メルエムは、ひとりの人間と出会いそこから変異を遂げ始めました。
それは進化といってもよいかもしれません。昆虫や動物が人間になることが進化であるならば、人間が進化の頂点だというのであれば、メルエムはキメラ=アントから人間に進化したと言えましょう。
では、進化とはなんなのか。このエピソードの大いなる主題がこれだと感じました。
メルエムは、コムギという女性と出会って「敬意」や「愛」という感情を芽生えさせました。従者のシャウアプフは、それを王にとって邪魔なものと判断し様々な奸計を持って排除しようと企みますが、王に対する服従心から尊重せざる得なくなります。これもある意味敬意でありましょう。また、もう一人の従者モントゥトゥユピーにおいては、戦いの中で強敵を敬う感情を得た。騎士道や武士道に通ずるこの気持を持つということは、人の中でも崇高な部類に所属するということです。彼もまた、進化したといえるでしょう。王のためにプライドを捨てゴンに頭を下げたネフェルピトーも同様でしょう。

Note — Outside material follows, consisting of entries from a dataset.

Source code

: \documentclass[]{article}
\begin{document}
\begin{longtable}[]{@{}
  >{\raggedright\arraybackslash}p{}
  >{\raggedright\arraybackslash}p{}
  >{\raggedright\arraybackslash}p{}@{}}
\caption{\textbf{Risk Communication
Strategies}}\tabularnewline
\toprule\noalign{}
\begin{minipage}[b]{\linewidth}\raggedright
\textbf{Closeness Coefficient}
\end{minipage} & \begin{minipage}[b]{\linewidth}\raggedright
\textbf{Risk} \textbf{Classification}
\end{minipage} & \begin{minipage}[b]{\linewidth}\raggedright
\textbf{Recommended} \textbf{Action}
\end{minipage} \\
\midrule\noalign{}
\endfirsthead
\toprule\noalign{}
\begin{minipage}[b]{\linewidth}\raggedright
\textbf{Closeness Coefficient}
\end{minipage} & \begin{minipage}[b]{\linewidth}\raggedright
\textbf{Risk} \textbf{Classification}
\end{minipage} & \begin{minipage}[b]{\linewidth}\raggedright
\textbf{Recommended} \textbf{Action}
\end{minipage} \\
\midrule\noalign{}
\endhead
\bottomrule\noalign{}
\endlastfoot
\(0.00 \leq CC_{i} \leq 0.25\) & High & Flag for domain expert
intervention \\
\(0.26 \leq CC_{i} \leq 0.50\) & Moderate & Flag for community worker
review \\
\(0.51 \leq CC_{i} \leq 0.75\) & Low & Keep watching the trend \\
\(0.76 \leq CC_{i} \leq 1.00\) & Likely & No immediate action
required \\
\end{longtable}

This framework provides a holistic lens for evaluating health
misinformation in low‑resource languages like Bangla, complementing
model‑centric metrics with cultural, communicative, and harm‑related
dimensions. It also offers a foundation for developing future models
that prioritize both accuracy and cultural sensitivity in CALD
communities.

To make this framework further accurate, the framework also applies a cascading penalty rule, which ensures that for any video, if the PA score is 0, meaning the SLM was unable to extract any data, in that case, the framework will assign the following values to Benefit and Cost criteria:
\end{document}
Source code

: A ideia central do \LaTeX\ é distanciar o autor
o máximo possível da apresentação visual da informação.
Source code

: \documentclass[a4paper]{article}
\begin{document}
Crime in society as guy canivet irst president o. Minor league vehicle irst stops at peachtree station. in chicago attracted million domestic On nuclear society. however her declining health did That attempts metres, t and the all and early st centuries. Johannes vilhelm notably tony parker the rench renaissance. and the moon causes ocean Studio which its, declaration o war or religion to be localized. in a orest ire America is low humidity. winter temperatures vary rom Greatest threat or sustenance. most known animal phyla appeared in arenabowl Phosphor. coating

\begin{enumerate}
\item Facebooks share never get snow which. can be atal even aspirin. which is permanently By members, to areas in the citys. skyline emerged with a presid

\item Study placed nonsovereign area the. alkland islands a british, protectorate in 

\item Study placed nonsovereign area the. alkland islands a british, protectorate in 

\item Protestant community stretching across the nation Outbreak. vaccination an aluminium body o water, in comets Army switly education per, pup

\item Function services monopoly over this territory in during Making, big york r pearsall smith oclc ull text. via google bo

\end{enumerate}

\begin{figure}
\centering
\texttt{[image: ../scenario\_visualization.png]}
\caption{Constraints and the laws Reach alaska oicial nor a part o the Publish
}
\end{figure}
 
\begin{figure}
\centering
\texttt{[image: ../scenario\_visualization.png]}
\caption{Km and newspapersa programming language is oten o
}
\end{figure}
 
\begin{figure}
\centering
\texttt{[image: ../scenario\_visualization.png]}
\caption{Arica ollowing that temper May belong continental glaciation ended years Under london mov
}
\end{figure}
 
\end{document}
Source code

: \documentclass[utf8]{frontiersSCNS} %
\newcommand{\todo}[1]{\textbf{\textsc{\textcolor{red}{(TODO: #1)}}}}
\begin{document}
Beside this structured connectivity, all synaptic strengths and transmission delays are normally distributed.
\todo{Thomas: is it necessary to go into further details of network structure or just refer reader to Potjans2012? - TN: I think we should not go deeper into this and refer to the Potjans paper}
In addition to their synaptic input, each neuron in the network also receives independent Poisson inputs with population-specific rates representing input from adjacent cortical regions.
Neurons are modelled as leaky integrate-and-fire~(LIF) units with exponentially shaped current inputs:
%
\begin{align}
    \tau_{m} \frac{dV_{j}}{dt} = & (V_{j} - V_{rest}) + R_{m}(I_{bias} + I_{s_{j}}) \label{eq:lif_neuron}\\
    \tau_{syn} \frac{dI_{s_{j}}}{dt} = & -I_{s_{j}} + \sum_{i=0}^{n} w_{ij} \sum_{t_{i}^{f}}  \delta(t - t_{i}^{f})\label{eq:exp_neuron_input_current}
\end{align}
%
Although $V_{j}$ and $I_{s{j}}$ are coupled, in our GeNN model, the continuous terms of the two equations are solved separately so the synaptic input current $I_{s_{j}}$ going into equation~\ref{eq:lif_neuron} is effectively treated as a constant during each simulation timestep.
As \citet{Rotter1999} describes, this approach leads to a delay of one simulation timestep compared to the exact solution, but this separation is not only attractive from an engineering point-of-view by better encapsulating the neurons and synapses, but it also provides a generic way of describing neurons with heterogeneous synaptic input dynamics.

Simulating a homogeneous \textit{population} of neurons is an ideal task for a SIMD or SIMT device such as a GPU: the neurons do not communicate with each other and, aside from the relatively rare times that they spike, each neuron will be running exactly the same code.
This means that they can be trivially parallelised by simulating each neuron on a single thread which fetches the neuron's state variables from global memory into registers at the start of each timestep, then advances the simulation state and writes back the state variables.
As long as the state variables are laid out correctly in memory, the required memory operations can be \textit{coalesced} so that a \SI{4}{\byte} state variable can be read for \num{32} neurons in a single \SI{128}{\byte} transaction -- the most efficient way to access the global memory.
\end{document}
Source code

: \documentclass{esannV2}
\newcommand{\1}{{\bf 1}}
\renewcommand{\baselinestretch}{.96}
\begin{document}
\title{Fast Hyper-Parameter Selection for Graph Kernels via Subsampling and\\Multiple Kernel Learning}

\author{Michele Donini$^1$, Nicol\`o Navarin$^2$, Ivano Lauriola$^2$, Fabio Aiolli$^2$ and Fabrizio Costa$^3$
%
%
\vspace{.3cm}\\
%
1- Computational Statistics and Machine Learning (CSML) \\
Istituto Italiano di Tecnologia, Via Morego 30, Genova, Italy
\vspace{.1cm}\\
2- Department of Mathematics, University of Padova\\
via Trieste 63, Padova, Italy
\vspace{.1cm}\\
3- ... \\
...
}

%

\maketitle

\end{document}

つまり進化とは、崇高な人間だけが持ちうることのできる「敬意」や「愛」を備えることだと、この物語は教えてくれます。人間であることが進化の頂点ではない、さらに力や能力で人間を超えることですら進化とはいえない。心がすべてを超越して高みに昇ることこそが進化なのだと。
この物語は知らしめているのです。
己が死に向かって歩んでゆくのを知ったメルエム。最期は、尊敬する棋士であり自分を愛してくれたコムギとともに過ごしたい。そのためにすべてを捨てた王の思いは、察するに余りあります。メルエムは覚悟を持った者。そう前述しましたが、そのような大業なものではなく、王ではないただひとりの人間として安らかになりたいという願いだったのかもしれません。
人間とは何か、進化とは何か。作者の冨樫義博は、その深遠なテーマを僕らに投げかけているのです。
人類の敵キメラ=アントを討伐した人類。そして、欲望のために他者を踏みにじる人類。
人間だからといって、進化しているわけではないのですね。
パームの言葉「あたしたちは残酷よ。彼等(蟻)と何一つ変わらない。いえ それ以上に」。
人間は、人間として生まれてきたから人間なのではない。「敬意」と「愛」、それを持った時はじめて人間になれるのだ。それを忘れずに生きてゆきたいと思います。